Apostolos Taskoudis

Personal information
- Full name: Apostolos Taskoudis
- Nationality: Greece
- Born: 22 April 1985 (age 41) Serres, Central Macedonia, Greece
- Height: 1.73 m (5 ft 8 in)
- Weight: 66 kg (146 lb)

Sport
- Style: Freestyle
- Club: San Georgios Wrestling Club
- Coach: Avtandil Bzalava

= Apostolos Taskoudis =

Greek wrestler

Apostolos Taskoudis (Απόστολος Τασκούδης; born April 22, 1985) is an amateur Greek freestyle wrestler, who competed in the men's welterweight category. Taskoudis finished sixth in the 66-kg class when Greece hosted the 2004 Summer Olympics in Athens, and has also captured three gold medals in the 74-kg division in beach wrestling at the World Championships (2012 to 2014). In 2015 he won the gold medal (70-kg class) at the Mediterranean Beach Games in Pescara. Throughout his sporting career, Taskoudis has been training for San Georgios Wrestling Club in his native Serres, under his personal coach Avtandil Bzalava.

== Early years ==

Taskoudis qualified for the Greek squad, as a 19-year-old teen, in the men's welterweight class (66 kg), when his nation hosted the world to the 2004 Summer Olympics in Athens.

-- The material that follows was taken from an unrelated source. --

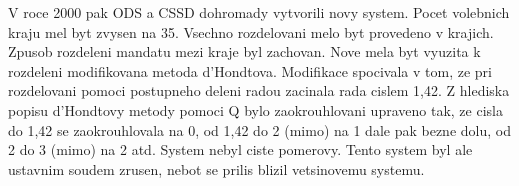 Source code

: \documentclass[12pt,a4paper]{article}
\begin{document}
V roce 2000 pak ODS a CSSD dohromady vytvorili novy system. Pocet volebnich kraju mel byt zvysen na 35. Vsechno rozdelovani melo byt provedeno v krajich. Zpusob rozdeleni mandatu mezi kraje byl zachovan. Nove mela byt vyuzita k rozdeleni modifikovana metoda d'Hondtova. Modifikace spocivala v tom, ze pri rozdelovani pomoci postupneho deleni radou zacinala rada cislem 1,42. Z hlediska popisu d'Hondtovy metody pomoci Q bylo zaokrouhlovani upraveno tak, ze cisla do 1,42 se zaokrouhlovala na 0, od 1,42 do 2 (mimo) na 1 dale pak bezne dolu, od 2 do 3 (mimo) na 2 atd. System nebyl ciste pomerovy. Tento system byl ale ustavnim soudem zrusen, nebot se prilis blizil vetsinovemu systemu.  
\end{document}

He filled up an entry by the International Federation of Association Wrestling and the Hellenic Olympic Committee, as Greece received an automatic berth for being the host nation. Amassed the home crowd inside Ano Liossia Olympic Hall, Taskoudis opened the prelim pool with a marvelous victory over India's Ramesh Kumar by a 10–8 verdict, before losing his succeeding match 6–12 to Armenia's Zhirayr Hovhannisyan. Despite a single defeat, Taskoudis secured his spot for the medal rounds due to the most number of technical points he obtained from the pool. He was overpowered by eventual Olympic champion Elbrus Tedeyev of Ukraine in the quarterfinal match 2–6, and then followed it with a 4–6 setback in a playoff against Japan's Kazuhiko Ikematsu for a fifth-place finish, dropping him to sixth.